Stellar

30 May, 2008

I needed to be reminded that I will die, and then I needed to remember that I am well and truly alive. Sublimate the base lizard brain that endlessly feels and reacts.

Stellar

It is easy to forget that this suit is made of meat, and it is easy to mistake this meat as foreign. We rarely are confronted with our status as meat-bags; rarely are we confronted even with the very real fact of our own demise. One must see, one must touch, one must stick the hand into the wounds like Thomas and take nothing on faith. Such beauty even in death, the human body has. Such hideousness and such beauty that can be brought out in tandem- no, that exist always in tandem. 

It is easy to forget for a moment; watching the scalpels arc gracefully and the glistening reds and whites, watching red liquid that must be blood drip slowly or gush in cascading torrents, that these are people. Were alive, once, not long before the camera caught their bouncing photons. And then a hand, a breast, a nose. These fine lines so easily crossed. 

It is strange to think that even the living on film are likely dead, have likely passed through the hands of someone else quite similar to themselves. 

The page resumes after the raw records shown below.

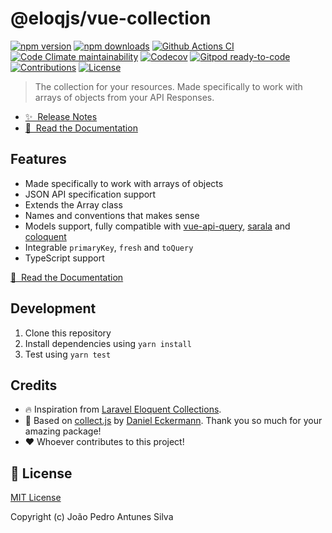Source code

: # @eloqjs/vue-collection

[![npm version][npm-version-src]][npm-version-href]
[![npm downloads][npm-downloads-src]][npm-downloads-href]
[![Github Actions CI][github-actions-ci-src]][github-actions-ci-href]
[![Code Climate maintainability][code-climate-maintainability-src]][code-climate-maintainability-href]
[![Codecov][codecov-src]][codecov-href]
[![Gitpod ready-to-code][gitpod-src]][gitpod-href]
[![Contributions][contributions-src]][contributions-href]
[![License][license-src]][license-href]

> The collection for your resources. Made specifically to work with arrays of objects from your API Responses.

- [✨ &nbsp;Release Notes](https://collection.eloqjs.com/releases)
- [📖 &nbsp;Read the Documentation](https://collection.eloqjs.com)

## Features

- Made specifically to work with arrays of objects
- JSON API specification support
- Extends the Array class
- Names and conventions that makes sense
- Models support, fully compatible with [vue-api-query](https://github.com/robsontenorio/vue-api-query), 
  [sarala](https://github.com/milroyfraser/sarala/) and [coloquent](https://github.com/DavidDuwaer/Coloquent)
- Integrable `primaryKey`, `fresh` and `toQuery`
- TypeScript support

[📖 &nbsp;Read the Documentation](https://collection.eloqjs.com)

## Development

1. Clone this repository
2. Install dependencies using `yarn install`
3. Test using `yarn test`

## Credits

- 🔥 Inspiration from [Laravel Eloquent Collections](https://laravel.com/docs/eloquent-collections).
- 💎 Based on [collect.js](https://github.com/ecrmnn/collect.js) by [Daniel Eckermann](https://github.com/ecrmnn). 
  Thank you so much for your amazing package!
- ❤️ Whoever contributes to this project!

## 📑 License

[MIT License](https://github.com/eloqjs/vue-collection/blob/dev/LICENSE.md)

Copyright (c) João Pedro Antunes Silva

<!-- Badges -->

[npm-version-src]: https://img.shields.io/npm/v/@eloqjs/vue-collection/latest.svg?logo=npm&style=flat-square
[npm-version-href]: https://npmjs.com/package/@eloqjs/vue-collection

[npm-downloads-src]: https://img.shields.io/npm/dt/@eloqjs/vue-collection.svg?logo=npm&style=flat-square
[npm-downloads-href]: https://npmjs.com/package/@eloqjs/vue-collection

[github-actions-ci-src]: https://img.shields.io/github/workflow/status/eloqjs/vue-collection/Test%20and%20Release?label=actions&logo=github&style=flat-square
[github-actions-ci-href]: https://github.com/eloqjs/vue-collection/actions?query=workflow%3ATest%20and%20Release

[code-climate-maintainability-src]: https://img.shields.io/codeclimate/maintainability/eloqjs/vue-collection?logo=code-climate&style=flat-square
[code-climate-maintainability-href]: https://codeclimate.com/github/eloqjs/vue-collection/maintainability

[codecov-src]: https://img.shields.io/codecov/c/github/eloqjs/vue-collection.svg?logo=codecov&style=flat-square
[codecov-href]: https://codecov.io/gh/eloqjs/vue-collection

[gitpod-src]: https://img.shields.io/badge/Gitpod-ready--to--code-blue?logo=gitpod&style=flat-square
[gitpod-href]: https://gitpod.io/#https://github.com/eloqjs/vue-collection

[contributions-src]: https://img.shields.io/badge/contributions-welcome-brightgreen.svg?style=flat-square
[contributions-href]: https://github.com/eloqjs/vue-collection/issues

[license-src]: https://img.shields.io/github/license/eloqjs/vue-collection?style=flat-square
[license-href]: https://github.com/eloqjs/vue-collection/blob/dev/LICENSE.md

The Act of Seeing with One’s Own Eyes
 

 

Muto

22 May, 2008

I love animation, and even more than animation, I love exceptionally challenging animation. Hand drawn 1:1, large-scale claymation, etc. This, though, may take the cake. Because I love graffiti almost as much as I love animation, and this is both. And it is exceptionally well done. All of the technical flaws are turned into virtues, and even the 4:1 (I think it’s 4:1, it might be more) looks good instead of jumpy. I am awed.
Muto

Zodiac

21 May, 2008

I didn’t watch all of Zodiac tonight. In fact, I hardly watched half of it. But I’ve seen it before, and that’s enough to click my brain into gear. There is something happening in David Fincher’s brain, in David Fincher’s style, his effortless telling of story, that I enjoy utterly. The temporal breaks are flawless because they are unacknowledged, the editing is seamless because it is choppy, the digital effects are effective because they are not flashy. Fincher does everything with a certain level of grit and grime and he does not waste time showing off. He is already on to the next thing when you realize that this current thing is absolutely and without question a small bit of brilliance. And all of his characters walk around with no light in their eyes. There is never a conclusion, there is never a summing up of the parts, there is always just more, things continue, however they may.

Zodiac

White Mane

17 May, 2008

At the end of the world there is a film playing. When that film ends your chest will ache with bittersweet longing for a time when you could turn any ending into a happy one, when you could believe it when the narrator says that they will be okay.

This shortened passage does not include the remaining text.